(Records from a data collection)
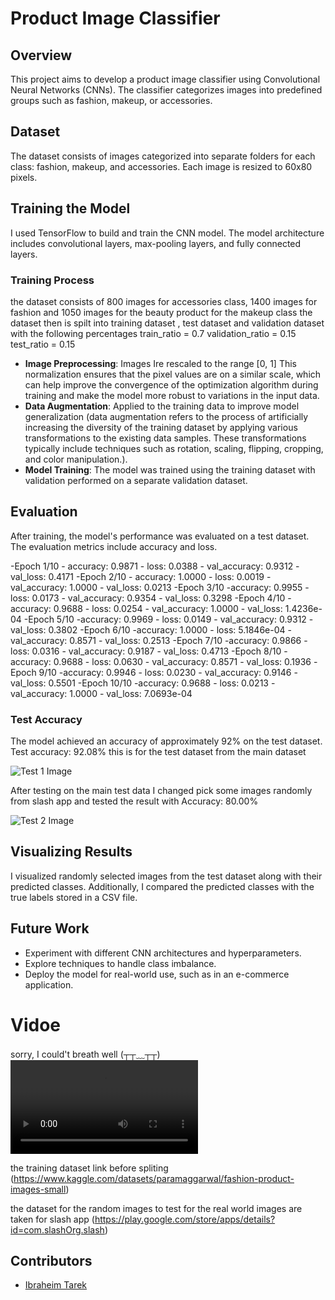 # Product Image Classifier

## Overview
This project aims to develop a product image classifier using Convolutional Neural Networks (CNNs). The classifier categorizes images into predefined groups such as fashion, makeup, or accessories.

## Dataset
The dataset consists of images categorized into separate folders for each class: fashion, makeup, and accessories. Each image is resized to 60x80 pixels.

## Training the Model
I used TensorFlow to build and train the CNN model. The model architecture includes convolutional layers, max-pooling layers, and fully connected layers.

### Training Process
the dataset consists of 800 images for accessories class, 1400 images for fashion and 1050 images for the beauty product for the makeup class the dataset then is spilt into training dataset , test dataset and validation dataset with the following percentages train_ratio = 0.7 validation_ratio = 0.15 test_ratio = 0.15
- **Image Preprocessing**: Images Ire rescaled to the range [0, 1] This normalization ensures that the pixel values are on a similar scale, which can help improve the convergence of the optimization algorithm during training and make the model more robust to variations in the input data.
- **Data Augmentation**: Applied to the training data to improve model generalization (data augmentation refers to the process of artificially increasing the diversity of the training dataset by applying various transformations to the existing data samples. These transformations typically include techniques such as rotation, scaling, flipping, cropping, and color manipulation.).
- **Model Training**:  The model was trained using the training dataset with validation performed on a separate validation dataset.

## Evaluation
After training, the model's performance was evaluated on a test dataset. The evaluation metrics include accuracy and loss.

-Epoch 1/10
    - accuracy: 0.9871 - loss: 0.0388 - val_accuracy: 0.9312 - val_loss: 0.4171
-Epoch 2/10
    - accuracy: 1.0000 - loss: 0.0019 - val_accuracy: 1.0000 - val_loss: 0.0213
-Epoch 3/10
    -accuracy: 0.9955 - loss: 0.0173 - val_accuracy: 0.9354 - val_loss: 0.3298
-Epoch 4/10
    -accuracy: 0.9688 - loss: 0.0254 - val_accuracy: 1.0000 - val_loss: 1.4236e-04
-Epoch 5/10
    -accuracy: 0.9969 - loss: 0.0149 - val_accuracy: 0.9312 - val_loss: 0.3802
-Epoch 6/10
    -accuracy: 1.0000 - loss: 5.1846e-04 - val_accuracy: 0.8571 - val_loss: 0.2513
-Epoch 7/10
    -accuracy: 0.9866 - loss: 0.0316 - val_accuracy: 0.9187 - val_loss: 0.4713
-Epoch 8/10
    -accuracy: 0.9688 - loss: 0.0630 - val_accuracy: 0.8571 - val_loss: 0.1936
-Epoch 9/10
    -accuracy: 0.9946 - loss: 0.0230 - val_accuracy: 0.9146 - val_loss: 0.5501
-Epoch 10/10
    -accuracy: 0.9688 - loss: 0.0213 - val_accuracy: 1.0000 - val_loss: 7.0693e-04

### Test Accuracy
The model achieved an accuracy of approximately 92% on the test dataset.
Test accuracy: 92.08% this is for the test dataset from the main dataset

![Test 1 Image](https://github.com/IbraheimTarek/Image-classifier/blob/main/results/test_1.jpg)

After testing on the main test data I changed pick some images randomly from slash app and tested the result with
Accuracy: 80.00%

![Test 2 Image](https://github.com/IbraheimTarek/Image-classifier/blob/main/results/test_2.jpg)
## Visualizing Results
I visualized randomly selected images from the test dataset along with their predicted classes. Additionally, I compared the predicted classes with the true labels stored in a CSV file.

## Future Work
- Experiment with different CNN architectures and hyperparameters.
- Explore techniques to handle class imbalance.
- Deploy the model for real-world use, such as in an e-commerce application.

# Vidoe
sorry, I could't breath well (┬┬﹏┬┬)
![Video](https://github.com/IbraheimTarek/Image-classifier/blob/main/results/video.mp4)

the training dataset link before spliting
(https://www.kaggle.com/datasets/paramaggarwal/fashion-product-images-small)

the dataset for the random images to test for the real world images are taken for slash app 
(https://play.google.com/store/apps/details?id=com.slashOrg.slash)
## Contributors
- [Ibraheim Tarek](https://github.com/IbraheimTarek)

What you need to do: Return from the data every line that holds "randomly".

Response:
After testing on the main test data I changed pick some images randomly from slash app and tested the result with
I visualized randomly selected images from the test dataset along with their predicted classes. Additionally, I compared the predicted classes with the true labels stored in a CSV file.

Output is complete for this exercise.